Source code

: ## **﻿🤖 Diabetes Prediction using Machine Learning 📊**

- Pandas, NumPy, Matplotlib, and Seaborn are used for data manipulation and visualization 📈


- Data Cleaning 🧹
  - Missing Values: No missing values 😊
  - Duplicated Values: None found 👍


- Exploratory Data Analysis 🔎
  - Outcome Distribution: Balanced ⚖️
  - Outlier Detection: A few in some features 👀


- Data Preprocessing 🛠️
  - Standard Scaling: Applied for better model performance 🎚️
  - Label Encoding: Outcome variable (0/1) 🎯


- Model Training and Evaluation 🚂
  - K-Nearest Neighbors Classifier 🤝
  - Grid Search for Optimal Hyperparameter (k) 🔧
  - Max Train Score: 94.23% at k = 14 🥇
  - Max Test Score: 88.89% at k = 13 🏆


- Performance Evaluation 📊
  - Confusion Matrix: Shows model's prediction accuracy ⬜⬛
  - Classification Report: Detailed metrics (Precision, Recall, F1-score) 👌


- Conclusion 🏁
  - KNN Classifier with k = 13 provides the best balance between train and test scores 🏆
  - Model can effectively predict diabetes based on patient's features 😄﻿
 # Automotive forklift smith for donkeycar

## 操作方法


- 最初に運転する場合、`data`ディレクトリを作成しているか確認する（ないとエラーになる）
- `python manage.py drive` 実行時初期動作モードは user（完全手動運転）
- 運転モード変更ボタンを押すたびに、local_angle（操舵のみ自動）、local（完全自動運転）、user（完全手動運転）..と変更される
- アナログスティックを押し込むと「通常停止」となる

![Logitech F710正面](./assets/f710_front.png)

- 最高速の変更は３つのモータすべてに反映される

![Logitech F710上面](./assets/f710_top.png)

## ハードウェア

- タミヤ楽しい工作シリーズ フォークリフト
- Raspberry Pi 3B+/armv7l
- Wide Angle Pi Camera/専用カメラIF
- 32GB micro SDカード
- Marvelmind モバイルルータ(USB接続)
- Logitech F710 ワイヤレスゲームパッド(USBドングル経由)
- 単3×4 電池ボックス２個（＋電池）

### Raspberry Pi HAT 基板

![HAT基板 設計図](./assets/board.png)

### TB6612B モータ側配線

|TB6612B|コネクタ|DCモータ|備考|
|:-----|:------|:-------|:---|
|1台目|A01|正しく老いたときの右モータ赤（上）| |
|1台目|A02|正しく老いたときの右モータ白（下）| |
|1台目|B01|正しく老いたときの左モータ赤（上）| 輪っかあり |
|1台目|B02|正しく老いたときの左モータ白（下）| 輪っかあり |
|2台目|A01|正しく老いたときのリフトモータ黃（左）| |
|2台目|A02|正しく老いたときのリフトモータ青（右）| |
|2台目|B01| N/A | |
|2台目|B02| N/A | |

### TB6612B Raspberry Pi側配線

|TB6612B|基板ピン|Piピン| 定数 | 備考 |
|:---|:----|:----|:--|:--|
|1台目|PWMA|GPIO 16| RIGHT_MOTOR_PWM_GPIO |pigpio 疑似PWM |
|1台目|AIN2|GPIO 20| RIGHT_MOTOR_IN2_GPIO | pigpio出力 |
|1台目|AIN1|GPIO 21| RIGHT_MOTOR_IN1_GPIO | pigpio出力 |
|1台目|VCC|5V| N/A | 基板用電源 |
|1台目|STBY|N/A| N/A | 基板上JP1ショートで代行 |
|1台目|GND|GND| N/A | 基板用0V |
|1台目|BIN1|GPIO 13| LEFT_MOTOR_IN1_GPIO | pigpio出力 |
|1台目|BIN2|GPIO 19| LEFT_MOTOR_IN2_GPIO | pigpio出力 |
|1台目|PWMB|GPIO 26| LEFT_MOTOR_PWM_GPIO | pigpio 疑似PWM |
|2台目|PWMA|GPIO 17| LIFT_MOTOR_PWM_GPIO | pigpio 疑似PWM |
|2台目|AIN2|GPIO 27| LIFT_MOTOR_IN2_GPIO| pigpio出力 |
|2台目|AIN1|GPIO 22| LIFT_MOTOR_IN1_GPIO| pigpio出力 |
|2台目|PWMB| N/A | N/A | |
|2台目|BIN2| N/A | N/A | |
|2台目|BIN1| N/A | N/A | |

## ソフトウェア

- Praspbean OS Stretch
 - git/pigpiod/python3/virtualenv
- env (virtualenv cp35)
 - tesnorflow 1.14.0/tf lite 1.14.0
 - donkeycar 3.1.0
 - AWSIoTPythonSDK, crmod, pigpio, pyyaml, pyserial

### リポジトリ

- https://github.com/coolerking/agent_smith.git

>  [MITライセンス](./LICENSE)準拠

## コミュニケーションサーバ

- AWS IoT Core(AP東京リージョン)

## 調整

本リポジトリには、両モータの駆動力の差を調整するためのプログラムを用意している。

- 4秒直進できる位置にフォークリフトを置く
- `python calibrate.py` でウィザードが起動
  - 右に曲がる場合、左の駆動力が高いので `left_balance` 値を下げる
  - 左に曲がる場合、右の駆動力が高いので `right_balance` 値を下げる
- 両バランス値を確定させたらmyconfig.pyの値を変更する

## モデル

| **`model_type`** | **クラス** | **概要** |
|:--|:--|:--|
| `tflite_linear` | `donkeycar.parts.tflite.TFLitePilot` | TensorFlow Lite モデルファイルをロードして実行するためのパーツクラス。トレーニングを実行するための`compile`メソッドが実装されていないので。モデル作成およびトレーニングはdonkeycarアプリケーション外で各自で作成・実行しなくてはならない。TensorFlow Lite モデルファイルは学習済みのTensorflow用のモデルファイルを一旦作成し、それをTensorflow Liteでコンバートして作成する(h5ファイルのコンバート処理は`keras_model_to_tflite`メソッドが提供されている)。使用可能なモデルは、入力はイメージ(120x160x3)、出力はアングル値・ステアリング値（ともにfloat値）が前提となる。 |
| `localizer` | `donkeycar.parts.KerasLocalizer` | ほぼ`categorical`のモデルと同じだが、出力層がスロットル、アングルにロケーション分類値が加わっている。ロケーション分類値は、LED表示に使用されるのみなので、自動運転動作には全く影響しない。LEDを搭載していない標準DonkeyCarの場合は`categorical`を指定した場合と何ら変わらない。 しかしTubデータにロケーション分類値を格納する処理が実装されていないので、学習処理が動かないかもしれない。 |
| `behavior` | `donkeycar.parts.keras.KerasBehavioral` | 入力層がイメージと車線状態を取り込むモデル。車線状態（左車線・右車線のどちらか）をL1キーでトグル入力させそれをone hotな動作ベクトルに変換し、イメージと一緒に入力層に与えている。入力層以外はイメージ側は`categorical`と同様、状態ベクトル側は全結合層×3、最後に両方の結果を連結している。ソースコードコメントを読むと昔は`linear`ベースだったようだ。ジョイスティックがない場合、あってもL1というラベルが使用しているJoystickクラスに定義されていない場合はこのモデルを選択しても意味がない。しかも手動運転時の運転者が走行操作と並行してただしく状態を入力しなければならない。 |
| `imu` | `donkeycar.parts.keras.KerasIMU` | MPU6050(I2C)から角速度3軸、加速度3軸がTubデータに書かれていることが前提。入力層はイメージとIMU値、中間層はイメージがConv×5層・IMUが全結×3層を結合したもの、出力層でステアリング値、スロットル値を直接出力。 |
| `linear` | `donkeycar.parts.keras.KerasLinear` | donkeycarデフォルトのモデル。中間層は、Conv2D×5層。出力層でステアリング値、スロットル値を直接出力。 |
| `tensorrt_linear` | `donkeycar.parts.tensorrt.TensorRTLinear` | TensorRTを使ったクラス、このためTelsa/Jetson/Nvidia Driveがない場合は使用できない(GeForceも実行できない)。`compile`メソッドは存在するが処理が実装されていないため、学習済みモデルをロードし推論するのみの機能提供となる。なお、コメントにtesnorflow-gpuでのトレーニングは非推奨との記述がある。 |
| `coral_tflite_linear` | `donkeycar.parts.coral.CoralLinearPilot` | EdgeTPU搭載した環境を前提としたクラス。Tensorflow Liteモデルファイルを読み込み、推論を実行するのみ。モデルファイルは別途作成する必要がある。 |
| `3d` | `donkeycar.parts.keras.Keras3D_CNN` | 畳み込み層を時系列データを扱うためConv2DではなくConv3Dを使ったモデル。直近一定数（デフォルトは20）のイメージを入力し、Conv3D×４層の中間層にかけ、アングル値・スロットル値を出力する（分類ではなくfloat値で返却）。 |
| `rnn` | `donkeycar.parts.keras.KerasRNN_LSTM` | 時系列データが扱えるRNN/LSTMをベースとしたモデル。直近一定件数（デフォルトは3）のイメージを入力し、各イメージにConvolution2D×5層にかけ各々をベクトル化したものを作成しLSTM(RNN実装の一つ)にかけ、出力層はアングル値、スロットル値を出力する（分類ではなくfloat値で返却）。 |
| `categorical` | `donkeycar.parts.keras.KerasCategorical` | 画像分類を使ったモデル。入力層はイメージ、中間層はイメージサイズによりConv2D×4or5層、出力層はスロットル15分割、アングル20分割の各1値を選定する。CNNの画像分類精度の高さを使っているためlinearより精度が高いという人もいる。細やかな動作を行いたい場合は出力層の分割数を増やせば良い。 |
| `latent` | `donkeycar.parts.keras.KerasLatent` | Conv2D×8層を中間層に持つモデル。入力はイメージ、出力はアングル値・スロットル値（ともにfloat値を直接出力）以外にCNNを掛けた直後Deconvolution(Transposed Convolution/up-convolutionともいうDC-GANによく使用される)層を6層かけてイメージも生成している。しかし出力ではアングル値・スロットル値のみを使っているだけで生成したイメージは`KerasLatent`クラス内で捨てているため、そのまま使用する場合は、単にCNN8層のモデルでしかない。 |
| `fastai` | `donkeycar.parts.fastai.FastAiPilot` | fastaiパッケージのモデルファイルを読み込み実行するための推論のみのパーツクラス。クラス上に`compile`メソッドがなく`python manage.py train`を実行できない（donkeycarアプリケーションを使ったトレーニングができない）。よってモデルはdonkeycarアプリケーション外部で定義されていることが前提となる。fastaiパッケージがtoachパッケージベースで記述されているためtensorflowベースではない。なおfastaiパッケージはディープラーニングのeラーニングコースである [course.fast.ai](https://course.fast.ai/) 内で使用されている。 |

Problem statement -> Once the line containing "- Outcome Distribution: Balanced ⚖️" has been retyped, stop. Begin at the first line of the material and reproduce every line up to it exactly.

Result for this task ->
Source code

: ## **﻿🤖 Diabetes Prediction using Machine Learning 📊**

- Pandas, NumPy, Matplotlib, and Seaborn are used for data manipulation and visualization 📈


- Data Cleaning 🧹
  - Missing Values: No missing values 😊
  - Duplicated Values: None found 👍


- Exploratory Data Analysis 🔎
  - Outcome Distribution: Balanced ⚖️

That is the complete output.